Siphonodendron Fossil

Written by Emily Meredith (Year 12)

On holiday this summer in the Isle of Man, I found an object I now puzzle over: a Siphonodendron fossil. I found it while walking the Northwest coast of the Isle of Man, a windswept stretch of stony beach lined for much of it by towering sandy cliffs that edge the Northern plains.  This is the main area of coastal erosion on the island as the cliffs battle with strong prevailing winds and destructive waves that begin in the Atlantic. Waves plough through the North channel, a narrow strait between Northern Ireland and Scotland that connects the Atlantic Ocean and the Irish sea. Across the water, the closest land, 37 km away, is the tip of the Mull of Galloway which, on a clear day, shimmers on the horizon.  The shore feels remote, bleak even, with few landmarks – some sea armour at the Killane, a look out post at Jurby. Sea spray slaps your face, walking into a wind that turns you inside out, breathless and exhilarated, absorbing the forces and noise of the sea into your core. 

My eyes skit rapidly, scanning the stones for the ancient coral fossils that can be found here. The pebbles here are varied – flint and sandstone, quartz and grey limestone – but prettiest are the stones embedded with Siphonodendron.

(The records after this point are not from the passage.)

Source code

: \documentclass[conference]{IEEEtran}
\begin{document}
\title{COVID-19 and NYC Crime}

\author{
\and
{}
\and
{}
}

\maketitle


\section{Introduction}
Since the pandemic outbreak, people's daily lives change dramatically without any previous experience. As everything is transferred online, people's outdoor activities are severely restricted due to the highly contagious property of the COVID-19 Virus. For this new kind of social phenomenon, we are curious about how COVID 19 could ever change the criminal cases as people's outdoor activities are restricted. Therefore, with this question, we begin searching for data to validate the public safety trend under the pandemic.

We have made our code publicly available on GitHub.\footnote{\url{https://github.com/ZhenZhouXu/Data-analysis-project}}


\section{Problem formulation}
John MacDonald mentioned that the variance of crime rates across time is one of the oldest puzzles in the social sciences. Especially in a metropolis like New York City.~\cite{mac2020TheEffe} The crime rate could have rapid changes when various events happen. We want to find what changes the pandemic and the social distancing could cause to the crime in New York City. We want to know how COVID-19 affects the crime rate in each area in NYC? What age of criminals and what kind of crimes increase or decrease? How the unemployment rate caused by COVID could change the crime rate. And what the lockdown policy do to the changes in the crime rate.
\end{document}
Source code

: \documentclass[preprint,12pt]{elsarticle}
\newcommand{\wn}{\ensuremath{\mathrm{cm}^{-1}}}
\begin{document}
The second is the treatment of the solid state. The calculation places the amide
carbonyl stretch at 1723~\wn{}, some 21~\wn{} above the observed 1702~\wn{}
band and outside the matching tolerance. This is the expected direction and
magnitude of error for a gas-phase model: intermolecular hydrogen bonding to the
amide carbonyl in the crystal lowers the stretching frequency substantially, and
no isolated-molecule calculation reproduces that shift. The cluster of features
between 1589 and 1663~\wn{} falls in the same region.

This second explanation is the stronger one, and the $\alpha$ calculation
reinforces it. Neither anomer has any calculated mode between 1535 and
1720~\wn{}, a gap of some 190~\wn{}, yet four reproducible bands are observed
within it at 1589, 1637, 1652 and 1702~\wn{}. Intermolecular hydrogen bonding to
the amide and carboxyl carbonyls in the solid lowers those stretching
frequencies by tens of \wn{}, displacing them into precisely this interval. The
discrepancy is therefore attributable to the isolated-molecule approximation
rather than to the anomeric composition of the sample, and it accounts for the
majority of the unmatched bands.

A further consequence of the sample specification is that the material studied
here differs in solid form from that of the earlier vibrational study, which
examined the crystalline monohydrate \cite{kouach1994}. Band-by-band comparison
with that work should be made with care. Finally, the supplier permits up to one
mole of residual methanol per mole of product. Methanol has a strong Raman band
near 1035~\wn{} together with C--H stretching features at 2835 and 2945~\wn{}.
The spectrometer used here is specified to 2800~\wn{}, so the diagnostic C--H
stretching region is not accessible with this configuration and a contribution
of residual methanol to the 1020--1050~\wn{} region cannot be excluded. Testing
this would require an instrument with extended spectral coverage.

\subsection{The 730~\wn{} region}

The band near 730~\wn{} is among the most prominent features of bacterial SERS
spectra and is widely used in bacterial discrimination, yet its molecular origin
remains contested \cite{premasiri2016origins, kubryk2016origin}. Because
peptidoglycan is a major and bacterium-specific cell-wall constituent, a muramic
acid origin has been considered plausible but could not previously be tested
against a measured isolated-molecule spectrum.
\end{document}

I spot a great example at the sea edge: relatively large, 20 cm across with the clear speckled markings of fossilised coral.  Siphonodendron is an extinct genus of rugose corals which were abundant during the carboniferous period. Fossilised, the rugose coral appears as white spaghetti-like threads preserved within the limestone. Corals are a soft-bodied aquatic animal, with a calcium shell and extensive tentacles. Rugose are in the subclass Hexacorallia which means there are six fold radial symmetry of the structure of the coral in cross section. The rugose corals were abundant in the Paleozoic period but became extinct at the end of the Permian period when over 90% of all invertebrates died out a mind-blowing 252 million years ago. The reason is thought to be a catastrophic loss of their environment niche when the supercontinent Pangaea formed. With more competition for less space on the continental shelf the rugose were displaced.  Florida and Indonesia are the main sites where fossilised rugose corals have been reported but also at select areas along the rocky coasts of the British Isles. 

Rewarded by my find, we turn and return to the car.  The wind now behind us, sheltered by our backs, we can breathe again. Humbled by the timelessness of this wild landscape we watch the Stena Line Stranraer-Larne ferry creep along the horizon, the only reminder that we are about to return to the 21st Century.